Quand l’émission est lancée le 31 mai 2000, CBS est dans une situation désespérée [4].
Depuis des années, il est le dernier des trois networks majeurs en termes de revenus publicitaires, loin derrière NBC et son concurrent sérieux ABC. Quelques séries font de bonnes audiences, Touched by an angel et Judging Amy, par exemple, mais leur cœur de cible est plus proche de la maison de retraite que du centre commercial.
Publiquement son nouveau PDG, Les Moonves, semble avoir renoncé à séduire les jeunes : il tente de convaincre les annonceurs que les vieux sont aussi des consommateurs intéressants et que CBS est numéro sur cette cible.

Mais fondamentalement, Moonves est à la recherche de programmes capables de séduire des spectateurs de tous âges, dont les fidèles de la chaîne. Il a en mémoire l’échec cuisant de Central Park West lancé en 1995 et à destination des seuls 18-49 ans, et que la production avait du remodeler après des audiences désastreuses, rajouter des acteurs avec un âge plus en accord avec celui des téléspectateurs de la chaîne, avant d’être annulé.
Le seul programme qui offre quelques espoirs de ce point de vue est Everybody loves Raymond.

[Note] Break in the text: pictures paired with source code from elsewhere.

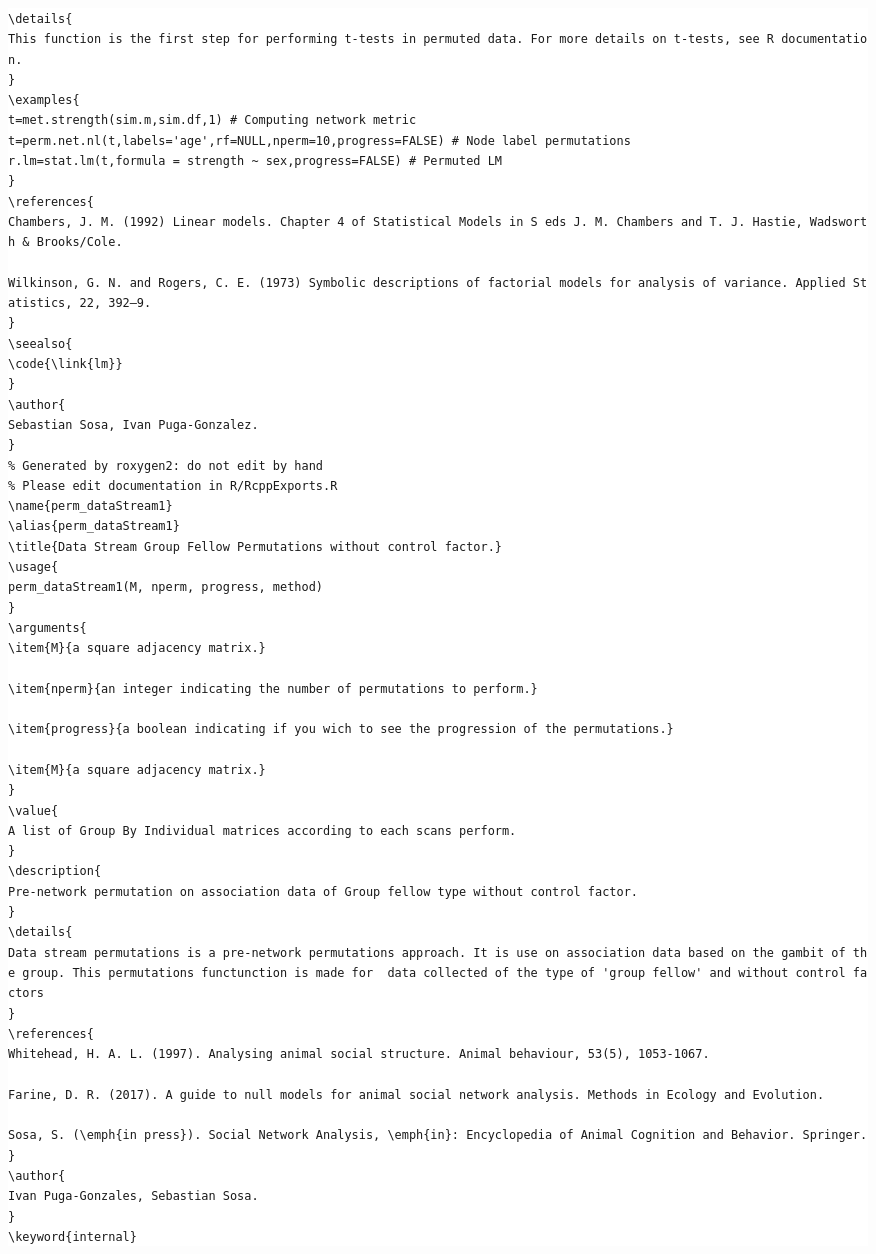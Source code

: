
 ```{r, out.width = "100%", out.height="100%", out.align="center", echo=FALSE}
\details{
This function is the first step for performing t-tests in permuted data. For more details on t-tests, see R documentation.
}
\examples{
t=met.strength(sim.m,sim.df,1) # Computing network metric
t=perm.net.nl(t,labels='age',rf=NULL,nperm=10,progress=FALSE) # Node label permutations
r.lm=stat.lm(t,formula = strength ~ sex,progress=FALSE) # Permuted LM
}
\references{
Chambers, J. M. (1992) Linear models. Chapter 4 of Statistical Models in S eds J. M. Chambers and T. J. Hastie, Wadsworth & Brooks/Cole.

Wilkinson, G. N. and Rogers, C. E. (1973) Symbolic descriptions of factorial models for analysis of variance. Applied Statistics, 22, 392–9.
}
\seealso{
\code{\link{lm}}
}
\author{
Sebastian Sosa, Ivan Puga-Gonzalez.
}
% Generated by roxygen2: do not edit by hand
% Please edit documentation in R/RcppExports.R
\name{perm_dataStream1}
\alias{perm_dataStream1}
\title{Data Stream Group Fellow Permutations without control factor.}
\usage{
perm_dataStream1(M, nperm, progress, method)
}
\arguments{
\item{M}{a square adjacency matrix.}

\item{nperm}{an integer indicating the number of permutations to perform.}

\item{progress}{a boolean indicating if you wich to see the progression of the permutations.}

\item{M}{a square adjacency matrix.}
}
\value{
A list of Group By Individual matrices according to each scans perform.
}
\description{
Pre-network permutation on association data of Group fellow type without control factor.
}
\details{
Data stream permutations is a pre-network permutations approach. It is use on association data based on the gambit of the group. This permutations functunction is made for  data collected of the type of 'group fellow' and without control factors
}
\references{
Whitehead, H. A. L. (1997). Analysing animal social structure. Animal behaviour, 53(5), 1053-1067.

Farine, D. R. (2017). A guide to null models for animal social network analysis. Methods in Ecology and Evolution.

Sosa, S. (\emph{in press}). Social Network Analysis, \emph{in}: Encyclopedia of Animal Cognition and Behavior. Springer.
}
\author{
Ivan Puga-Gonzales, Sebastian Sosa.
}
\keyword{internal}
```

Inspiré par le succès phénoménal de Who wants to be a millionnaire ? diffusé sur ABC qui montrait que des émissions non scriptées pouvait générer d’énormes scores d’audience, Moonves donna son accord pour diffuser Survivor. CBS ne déboursa pas un sou pour la production, Burnett du s’arranger pour financer le programme avec des sponsors.

A la fin mai, Survivor bénéficie d’une bonne couverture médiatique, le buzz est en train de prendre, la saison télévisuelle est terminée, la concurrence ne sera constituée que de rediffusions. Un optimisme relatif est de rigueur.
ABC décide alors au dernier moment de programmer face à son premier épisode une édition spéciale de Who wants to be a millionnaire ?.

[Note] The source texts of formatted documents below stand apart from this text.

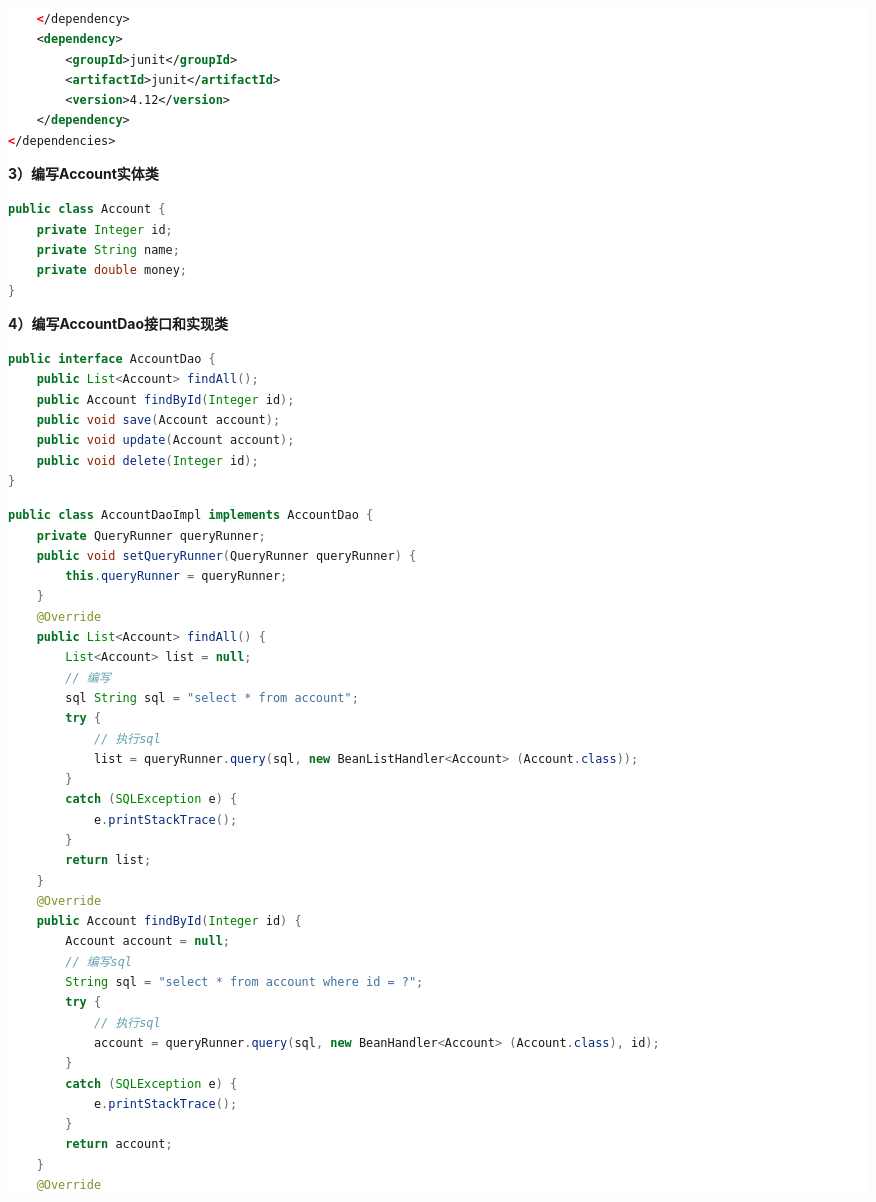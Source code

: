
 ```xml
    </dependency>
    <dependency>
        <groupId>junit</groupId>
        <artifactId>junit</artifactId>
        <version>4.12</version>
    </dependency>
</dependencies>
```

**3）编写Account实体类**

```java
public class Account {
	private Integer id;
	private String name;
	private double money;
}
```

**4）编写AccountDao接口和实现类**

```java
public interface AccountDao {
	public List<Account> findAll();
	public Account findById(Integer id);
	public void save(Account account);
	public void update(Account account);
	public void delete(Integer id);
}
```

```java
public class AccountDaoImpl implements AccountDao {
	private QueryRunner queryRunner;
	public void setQueryRunner(QueryRunner queryRunner) {
		this.queryRunner = queryRunner;
	}
	@Override 
	public List<Account> findAll() {
		List<Account> list = null;
		// 编写
		sql String sql = "select * from account";
		try {
			// 执行sql 
			list = queryRunner.query(sql, new BeanListHandler<Account> (Account.class));
		}
		catch (SQLException e) {
			e.printStackTrace();
		}
		return list;
	}
	@Override 
	public Account findById(Integer id) {
		Account account = null;
		// 编写sql 
		String sql = "select * from account where id = ?";
		try {
			// 执行sql 
			account = queryRunner.query(sql, new BeanHandler<Account> (Account.class), id);
		}
		catch (SQLException e) {
			e.printStackTrace();
		}
		return account;
	}
	@Override 
```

Survivor réalise 15,5 millions de téléspectateurs, le plus gros score pour la chaîne pour un mercredi depuis deux ans. Millionnaire réunit lui 16,8 millions. Mais la grosse surprise vient des audiences du jeune public : Survivor est premier chez les 18-39, les 18-49 et même chez les adolescents.
La semaine suivante, CBS bat même ABC et ses millionnaires dans le nombre total de spectateurs.
Survivor écrase ensuite le All Star Game de la NBA diffusé sur NBC avec une marge d’une dizaine de millions de spectateurs le 17 juillet, pour enfin atteindre 51 millions de téléspectateurs, la plus grosse audience de l’année après le SuperBowl, lors de l’épisode final.
Six ans après Friends et Urgences, CBS, la chaîne de Diagnosis Murder et Murder, she wrote déniche le plus gros succès auprès des jeunes.

Après trois semaines de diffusion, Mooves annonce que Survivor aura une nouvelle édition en janvier.

Le phénomène Survivor tiendra-t-il ses promesses pour une deuxième édition ?
Comment CBS va pouvoir utiliser au mieux cette nouvelle arme inespérée pour concurrencer ses deux rivaux ?

Jéjé
Notes

[1Producteur britannique à qui Mark Burnett acheta les droits américains de Survivor, Charlie Parson s’associa avec la télévision suédoise en 1998 pour monter la première version de l’émission, initutée Expedition Robinson.

[2Au moment du lancement de la 10ème saison, EW publia le classement des saisons de Survivor dans l’ordre de préférence de Jeff Probst. Borneo est numéro 1. (#806, Feb. 11, 2005)

[3Interrogé à propos de cette configuration heureuse, Mark Burnett a nié toute manipulation de la production pour arriver à ce résultat. « This show does fall under game show rules. There’s absolutely no way that we could let that happen. It was completely happenstance. » (Extrait du transcript du chat organisé par USATody.com avec Mark Burnett le 19 juillet 2000)

[4De nombreux faits relatés dans ce paragraphe sont tirés de Desperate Networks de Bill Carter.
Et oui, j’écoute les conseils de Drum et du guide de ce qui est Kief Cool.